Log-space reductions are probably weaker than polynomial-time reductions; while any non-empty, non-full language in P is polynomial-time reducible to any other non-empty, non-full language in P, a log-space reduction between a language in NL and a language in L, both subsets of P, would imply the unlikely L = NL. It is an open question if the NP-complete problems are different with respect to log-space and polynomial-time reductions.
Log-space reductions are normally used on languages in P, in which case it usually does not matter whether many-one reductions or Turing reductions are used, since it has been verified that L, SL, NL, and P are all closed under Turing reductions, meaning that Turing reductions can be used to show a problem is in any of these classes. However, other subclasses of P such as NC may not be closed under Turing reductions, and so many-one reductions must be used.

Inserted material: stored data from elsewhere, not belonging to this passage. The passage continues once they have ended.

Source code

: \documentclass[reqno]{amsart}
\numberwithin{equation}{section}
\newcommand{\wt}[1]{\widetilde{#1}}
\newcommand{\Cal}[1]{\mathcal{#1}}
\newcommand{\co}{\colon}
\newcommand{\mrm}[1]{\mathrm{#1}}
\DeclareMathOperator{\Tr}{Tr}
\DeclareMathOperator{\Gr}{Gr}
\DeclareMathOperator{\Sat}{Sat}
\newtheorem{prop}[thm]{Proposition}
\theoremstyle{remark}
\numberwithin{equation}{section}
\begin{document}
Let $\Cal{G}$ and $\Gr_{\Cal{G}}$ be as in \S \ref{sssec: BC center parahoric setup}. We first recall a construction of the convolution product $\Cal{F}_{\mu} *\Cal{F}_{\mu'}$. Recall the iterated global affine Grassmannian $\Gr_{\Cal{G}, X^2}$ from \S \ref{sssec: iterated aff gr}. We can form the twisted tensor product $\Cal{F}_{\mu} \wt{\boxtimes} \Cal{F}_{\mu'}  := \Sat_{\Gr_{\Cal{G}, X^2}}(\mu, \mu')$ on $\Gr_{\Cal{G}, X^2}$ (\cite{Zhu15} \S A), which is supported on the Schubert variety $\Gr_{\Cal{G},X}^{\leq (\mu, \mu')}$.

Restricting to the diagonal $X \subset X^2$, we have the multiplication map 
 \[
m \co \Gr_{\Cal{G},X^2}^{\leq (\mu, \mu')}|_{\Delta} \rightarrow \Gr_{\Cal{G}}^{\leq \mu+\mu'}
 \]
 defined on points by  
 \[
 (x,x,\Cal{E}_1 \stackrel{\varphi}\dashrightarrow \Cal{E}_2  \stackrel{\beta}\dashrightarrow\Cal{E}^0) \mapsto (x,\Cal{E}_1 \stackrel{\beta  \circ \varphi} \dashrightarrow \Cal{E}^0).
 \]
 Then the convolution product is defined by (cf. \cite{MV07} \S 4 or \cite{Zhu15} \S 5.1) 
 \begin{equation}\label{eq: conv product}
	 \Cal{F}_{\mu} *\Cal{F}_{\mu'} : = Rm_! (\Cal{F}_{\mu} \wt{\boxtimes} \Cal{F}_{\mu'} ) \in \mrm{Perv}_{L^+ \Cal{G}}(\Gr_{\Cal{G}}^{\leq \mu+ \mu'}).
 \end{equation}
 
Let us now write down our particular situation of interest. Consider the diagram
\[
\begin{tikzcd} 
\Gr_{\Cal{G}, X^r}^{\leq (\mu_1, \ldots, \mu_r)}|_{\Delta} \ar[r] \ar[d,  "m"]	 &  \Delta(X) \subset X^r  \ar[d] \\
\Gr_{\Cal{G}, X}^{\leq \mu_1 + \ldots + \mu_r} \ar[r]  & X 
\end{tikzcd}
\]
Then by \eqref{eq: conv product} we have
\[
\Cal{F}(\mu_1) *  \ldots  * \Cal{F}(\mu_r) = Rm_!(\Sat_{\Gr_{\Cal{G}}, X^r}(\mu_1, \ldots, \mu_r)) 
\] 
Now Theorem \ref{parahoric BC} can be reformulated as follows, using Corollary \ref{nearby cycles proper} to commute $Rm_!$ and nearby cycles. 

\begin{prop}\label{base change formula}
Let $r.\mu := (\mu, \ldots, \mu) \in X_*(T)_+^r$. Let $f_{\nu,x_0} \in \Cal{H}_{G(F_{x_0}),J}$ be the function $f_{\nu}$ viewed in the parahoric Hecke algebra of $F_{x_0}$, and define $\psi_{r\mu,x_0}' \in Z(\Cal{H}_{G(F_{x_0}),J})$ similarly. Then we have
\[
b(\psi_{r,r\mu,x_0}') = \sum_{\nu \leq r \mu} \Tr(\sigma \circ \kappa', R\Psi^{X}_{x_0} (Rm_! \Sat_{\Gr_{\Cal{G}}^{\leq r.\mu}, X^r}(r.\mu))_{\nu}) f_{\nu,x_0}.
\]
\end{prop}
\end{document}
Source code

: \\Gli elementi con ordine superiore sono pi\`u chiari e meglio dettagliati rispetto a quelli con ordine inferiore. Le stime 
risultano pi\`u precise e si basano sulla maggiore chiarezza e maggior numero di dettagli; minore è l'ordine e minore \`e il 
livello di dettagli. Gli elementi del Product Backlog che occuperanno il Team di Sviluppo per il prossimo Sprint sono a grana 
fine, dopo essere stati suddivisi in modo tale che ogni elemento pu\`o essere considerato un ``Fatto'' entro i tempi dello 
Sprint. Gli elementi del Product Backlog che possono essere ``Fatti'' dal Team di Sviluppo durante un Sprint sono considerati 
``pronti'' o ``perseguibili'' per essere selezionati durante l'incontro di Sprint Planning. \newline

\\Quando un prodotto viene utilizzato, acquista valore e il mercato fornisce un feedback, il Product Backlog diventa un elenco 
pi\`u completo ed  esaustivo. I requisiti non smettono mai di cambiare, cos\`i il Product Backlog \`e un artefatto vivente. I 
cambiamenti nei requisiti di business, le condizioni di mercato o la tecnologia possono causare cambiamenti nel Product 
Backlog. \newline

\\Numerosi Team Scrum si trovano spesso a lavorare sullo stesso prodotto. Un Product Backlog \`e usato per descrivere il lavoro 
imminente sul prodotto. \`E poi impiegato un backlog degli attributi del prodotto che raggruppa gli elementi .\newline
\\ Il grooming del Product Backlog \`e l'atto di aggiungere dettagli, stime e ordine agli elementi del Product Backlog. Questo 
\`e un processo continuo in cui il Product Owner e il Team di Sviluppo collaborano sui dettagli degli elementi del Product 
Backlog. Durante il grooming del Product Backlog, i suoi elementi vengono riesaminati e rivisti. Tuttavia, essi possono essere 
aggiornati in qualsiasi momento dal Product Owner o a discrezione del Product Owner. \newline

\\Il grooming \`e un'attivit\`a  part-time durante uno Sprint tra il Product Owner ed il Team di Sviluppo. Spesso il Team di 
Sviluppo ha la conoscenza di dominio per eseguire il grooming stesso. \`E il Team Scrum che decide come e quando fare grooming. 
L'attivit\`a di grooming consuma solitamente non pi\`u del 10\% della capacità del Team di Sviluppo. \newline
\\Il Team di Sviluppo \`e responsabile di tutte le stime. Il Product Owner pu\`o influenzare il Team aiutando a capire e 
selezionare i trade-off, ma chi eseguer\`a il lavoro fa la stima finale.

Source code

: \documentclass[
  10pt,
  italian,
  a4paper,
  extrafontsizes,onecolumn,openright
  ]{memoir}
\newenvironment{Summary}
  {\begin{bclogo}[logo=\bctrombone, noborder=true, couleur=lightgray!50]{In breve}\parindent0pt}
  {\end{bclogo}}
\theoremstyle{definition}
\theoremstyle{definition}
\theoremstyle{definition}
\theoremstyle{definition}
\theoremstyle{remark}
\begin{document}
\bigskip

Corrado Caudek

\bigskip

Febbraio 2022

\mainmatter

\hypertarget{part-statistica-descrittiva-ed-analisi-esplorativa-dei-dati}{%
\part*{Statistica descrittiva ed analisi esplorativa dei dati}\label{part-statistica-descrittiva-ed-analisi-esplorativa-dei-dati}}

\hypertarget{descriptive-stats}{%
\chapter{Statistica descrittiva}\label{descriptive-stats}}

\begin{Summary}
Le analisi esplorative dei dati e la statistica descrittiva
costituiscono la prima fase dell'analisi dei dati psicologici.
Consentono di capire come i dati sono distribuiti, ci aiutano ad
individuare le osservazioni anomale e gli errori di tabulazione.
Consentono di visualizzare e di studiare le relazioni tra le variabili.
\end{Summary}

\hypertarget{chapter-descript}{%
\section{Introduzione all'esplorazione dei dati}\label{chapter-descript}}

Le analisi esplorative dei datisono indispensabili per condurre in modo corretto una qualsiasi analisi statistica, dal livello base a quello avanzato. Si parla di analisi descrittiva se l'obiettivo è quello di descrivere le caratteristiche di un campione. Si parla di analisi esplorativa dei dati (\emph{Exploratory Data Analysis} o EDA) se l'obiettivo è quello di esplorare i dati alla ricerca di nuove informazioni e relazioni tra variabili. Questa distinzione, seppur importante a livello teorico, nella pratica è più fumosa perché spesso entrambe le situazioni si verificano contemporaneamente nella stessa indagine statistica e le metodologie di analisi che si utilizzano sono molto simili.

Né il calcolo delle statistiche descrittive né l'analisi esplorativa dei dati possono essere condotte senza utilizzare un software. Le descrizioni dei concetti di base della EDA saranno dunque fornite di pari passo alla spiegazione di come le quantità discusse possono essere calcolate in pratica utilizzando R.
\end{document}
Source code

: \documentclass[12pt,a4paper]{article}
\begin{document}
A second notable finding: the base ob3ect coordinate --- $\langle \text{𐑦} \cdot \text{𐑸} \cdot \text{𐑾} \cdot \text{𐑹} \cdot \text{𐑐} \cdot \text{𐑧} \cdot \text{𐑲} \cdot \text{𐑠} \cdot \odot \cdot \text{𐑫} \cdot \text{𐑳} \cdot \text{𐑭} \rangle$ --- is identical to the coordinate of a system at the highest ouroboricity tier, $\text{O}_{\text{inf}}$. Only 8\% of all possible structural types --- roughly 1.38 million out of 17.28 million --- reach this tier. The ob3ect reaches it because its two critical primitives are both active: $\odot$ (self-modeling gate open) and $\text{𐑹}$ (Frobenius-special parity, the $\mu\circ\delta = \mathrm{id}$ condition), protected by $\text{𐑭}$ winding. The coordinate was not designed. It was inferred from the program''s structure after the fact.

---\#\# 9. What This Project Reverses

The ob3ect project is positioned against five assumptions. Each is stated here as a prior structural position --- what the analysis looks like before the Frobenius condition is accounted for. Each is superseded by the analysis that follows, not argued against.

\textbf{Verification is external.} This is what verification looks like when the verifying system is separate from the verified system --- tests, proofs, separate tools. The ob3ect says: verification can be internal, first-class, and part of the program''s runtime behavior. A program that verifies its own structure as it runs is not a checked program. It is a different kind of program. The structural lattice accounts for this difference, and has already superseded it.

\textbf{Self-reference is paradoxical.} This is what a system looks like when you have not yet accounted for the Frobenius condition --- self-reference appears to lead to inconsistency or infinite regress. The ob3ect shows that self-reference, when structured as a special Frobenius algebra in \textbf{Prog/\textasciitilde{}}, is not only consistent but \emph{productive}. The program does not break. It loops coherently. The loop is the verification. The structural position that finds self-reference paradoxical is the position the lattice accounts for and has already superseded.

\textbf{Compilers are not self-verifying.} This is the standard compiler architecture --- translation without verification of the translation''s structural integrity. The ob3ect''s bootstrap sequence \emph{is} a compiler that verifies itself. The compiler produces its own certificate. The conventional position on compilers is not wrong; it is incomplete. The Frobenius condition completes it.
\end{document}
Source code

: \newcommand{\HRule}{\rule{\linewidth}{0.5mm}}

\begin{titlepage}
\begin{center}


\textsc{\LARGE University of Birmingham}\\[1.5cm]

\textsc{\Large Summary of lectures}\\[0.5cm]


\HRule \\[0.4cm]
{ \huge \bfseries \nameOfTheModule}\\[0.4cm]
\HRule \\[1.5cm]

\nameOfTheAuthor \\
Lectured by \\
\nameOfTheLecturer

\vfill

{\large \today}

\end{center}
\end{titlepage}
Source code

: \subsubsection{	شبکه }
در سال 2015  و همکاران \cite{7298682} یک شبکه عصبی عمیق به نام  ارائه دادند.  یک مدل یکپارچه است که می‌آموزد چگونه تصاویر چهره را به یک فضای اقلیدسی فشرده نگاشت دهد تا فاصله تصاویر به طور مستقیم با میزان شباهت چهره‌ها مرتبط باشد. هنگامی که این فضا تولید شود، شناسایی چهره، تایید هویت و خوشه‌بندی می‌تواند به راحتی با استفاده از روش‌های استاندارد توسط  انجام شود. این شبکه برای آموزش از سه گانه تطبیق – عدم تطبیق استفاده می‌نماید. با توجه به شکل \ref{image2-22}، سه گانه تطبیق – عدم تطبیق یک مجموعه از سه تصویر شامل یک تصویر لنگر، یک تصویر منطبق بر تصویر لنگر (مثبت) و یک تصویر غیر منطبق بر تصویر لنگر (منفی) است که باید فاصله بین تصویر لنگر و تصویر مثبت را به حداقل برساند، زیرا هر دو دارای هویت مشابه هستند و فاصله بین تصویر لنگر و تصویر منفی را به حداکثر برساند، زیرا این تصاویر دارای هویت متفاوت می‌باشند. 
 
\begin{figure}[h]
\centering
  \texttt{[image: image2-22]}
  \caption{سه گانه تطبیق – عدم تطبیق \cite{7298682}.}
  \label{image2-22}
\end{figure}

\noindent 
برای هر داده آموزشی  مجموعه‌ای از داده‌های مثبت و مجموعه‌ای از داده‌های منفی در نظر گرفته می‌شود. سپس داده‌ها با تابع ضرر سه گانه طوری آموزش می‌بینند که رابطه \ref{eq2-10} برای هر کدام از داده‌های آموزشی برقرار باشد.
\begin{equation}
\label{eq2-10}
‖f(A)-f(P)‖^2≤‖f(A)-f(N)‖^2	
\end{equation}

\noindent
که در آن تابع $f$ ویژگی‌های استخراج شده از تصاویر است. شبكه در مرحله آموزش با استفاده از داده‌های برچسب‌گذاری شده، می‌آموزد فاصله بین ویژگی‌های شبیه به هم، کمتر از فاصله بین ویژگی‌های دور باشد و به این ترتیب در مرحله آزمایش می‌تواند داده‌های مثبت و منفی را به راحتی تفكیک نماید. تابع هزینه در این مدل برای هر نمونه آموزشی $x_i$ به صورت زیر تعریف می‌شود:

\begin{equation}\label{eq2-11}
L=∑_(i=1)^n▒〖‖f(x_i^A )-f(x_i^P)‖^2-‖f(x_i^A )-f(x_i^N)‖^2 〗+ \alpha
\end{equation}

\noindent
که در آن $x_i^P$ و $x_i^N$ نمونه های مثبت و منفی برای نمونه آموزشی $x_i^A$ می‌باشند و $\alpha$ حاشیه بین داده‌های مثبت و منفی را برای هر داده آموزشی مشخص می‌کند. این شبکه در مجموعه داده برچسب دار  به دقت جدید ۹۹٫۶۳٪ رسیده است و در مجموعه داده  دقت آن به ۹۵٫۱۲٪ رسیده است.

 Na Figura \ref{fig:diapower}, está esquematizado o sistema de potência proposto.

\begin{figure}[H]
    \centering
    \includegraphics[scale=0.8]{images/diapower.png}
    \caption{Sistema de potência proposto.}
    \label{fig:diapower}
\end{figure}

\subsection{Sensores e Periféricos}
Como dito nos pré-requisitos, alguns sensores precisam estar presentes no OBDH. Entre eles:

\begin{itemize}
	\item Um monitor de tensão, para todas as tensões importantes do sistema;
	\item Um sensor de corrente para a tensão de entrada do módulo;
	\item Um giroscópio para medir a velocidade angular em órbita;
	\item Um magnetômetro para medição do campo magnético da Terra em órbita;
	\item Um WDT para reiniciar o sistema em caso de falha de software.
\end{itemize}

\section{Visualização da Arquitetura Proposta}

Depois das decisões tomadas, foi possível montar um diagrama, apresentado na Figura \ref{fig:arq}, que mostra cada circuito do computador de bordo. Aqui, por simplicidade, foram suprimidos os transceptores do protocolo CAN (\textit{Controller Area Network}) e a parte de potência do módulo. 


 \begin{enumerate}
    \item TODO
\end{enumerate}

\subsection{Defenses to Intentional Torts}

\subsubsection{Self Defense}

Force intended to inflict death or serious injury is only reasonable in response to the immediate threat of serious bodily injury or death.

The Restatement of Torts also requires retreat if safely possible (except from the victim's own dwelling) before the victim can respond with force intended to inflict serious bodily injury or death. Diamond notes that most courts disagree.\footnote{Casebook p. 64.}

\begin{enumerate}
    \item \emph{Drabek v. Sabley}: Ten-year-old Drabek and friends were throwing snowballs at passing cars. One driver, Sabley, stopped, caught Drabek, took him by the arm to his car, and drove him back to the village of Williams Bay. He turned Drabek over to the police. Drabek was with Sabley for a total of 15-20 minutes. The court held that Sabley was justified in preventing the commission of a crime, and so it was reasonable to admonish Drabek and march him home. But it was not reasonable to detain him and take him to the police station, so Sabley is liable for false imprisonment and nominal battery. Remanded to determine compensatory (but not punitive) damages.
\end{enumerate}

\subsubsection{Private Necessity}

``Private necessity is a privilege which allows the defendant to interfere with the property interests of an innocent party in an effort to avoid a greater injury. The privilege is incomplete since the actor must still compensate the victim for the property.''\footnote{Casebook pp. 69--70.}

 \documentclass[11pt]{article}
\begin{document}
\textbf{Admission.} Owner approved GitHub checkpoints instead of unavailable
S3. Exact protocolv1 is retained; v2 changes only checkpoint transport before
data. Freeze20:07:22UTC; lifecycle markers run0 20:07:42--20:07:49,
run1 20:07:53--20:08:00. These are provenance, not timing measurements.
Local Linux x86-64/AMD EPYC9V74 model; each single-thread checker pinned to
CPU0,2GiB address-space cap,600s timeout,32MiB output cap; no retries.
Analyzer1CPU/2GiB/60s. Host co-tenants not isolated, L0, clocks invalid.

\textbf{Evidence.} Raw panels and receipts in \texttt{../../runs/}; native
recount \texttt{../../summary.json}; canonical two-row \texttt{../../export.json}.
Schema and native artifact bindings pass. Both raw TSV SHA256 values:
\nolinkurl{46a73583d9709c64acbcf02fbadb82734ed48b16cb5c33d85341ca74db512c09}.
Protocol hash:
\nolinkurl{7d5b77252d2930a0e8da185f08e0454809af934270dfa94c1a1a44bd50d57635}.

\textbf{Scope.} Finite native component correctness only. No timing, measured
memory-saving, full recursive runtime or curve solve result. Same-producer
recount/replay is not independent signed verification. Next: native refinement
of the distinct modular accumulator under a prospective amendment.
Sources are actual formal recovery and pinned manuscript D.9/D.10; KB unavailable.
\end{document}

Just as polynomial-time reductions are useless within P and its subclasses, log-space reductions are useless to distinguish problems in L and its subclasses; in particular, almost[1] every problem in L is trivially L-complete under log-space reductions. While even weaker reductions exist, they are not often used in practice, because complexity classes smaller than L (that is, strictly contained or thought to be strictly contained in L) receive relatively little attention.
The tools available to designers of log-space reductions have been greatly expanded by the result that L = SL; see SL for a list of some SL-complete problems that can now be used as subroutines in log-space reductions.
- ^ I say "almost" because there is one problem (and its complement) which no other problems can be many-one reduced to (although they can be Turing reduced to): the problem that accepts everything (and the one that rejects everything).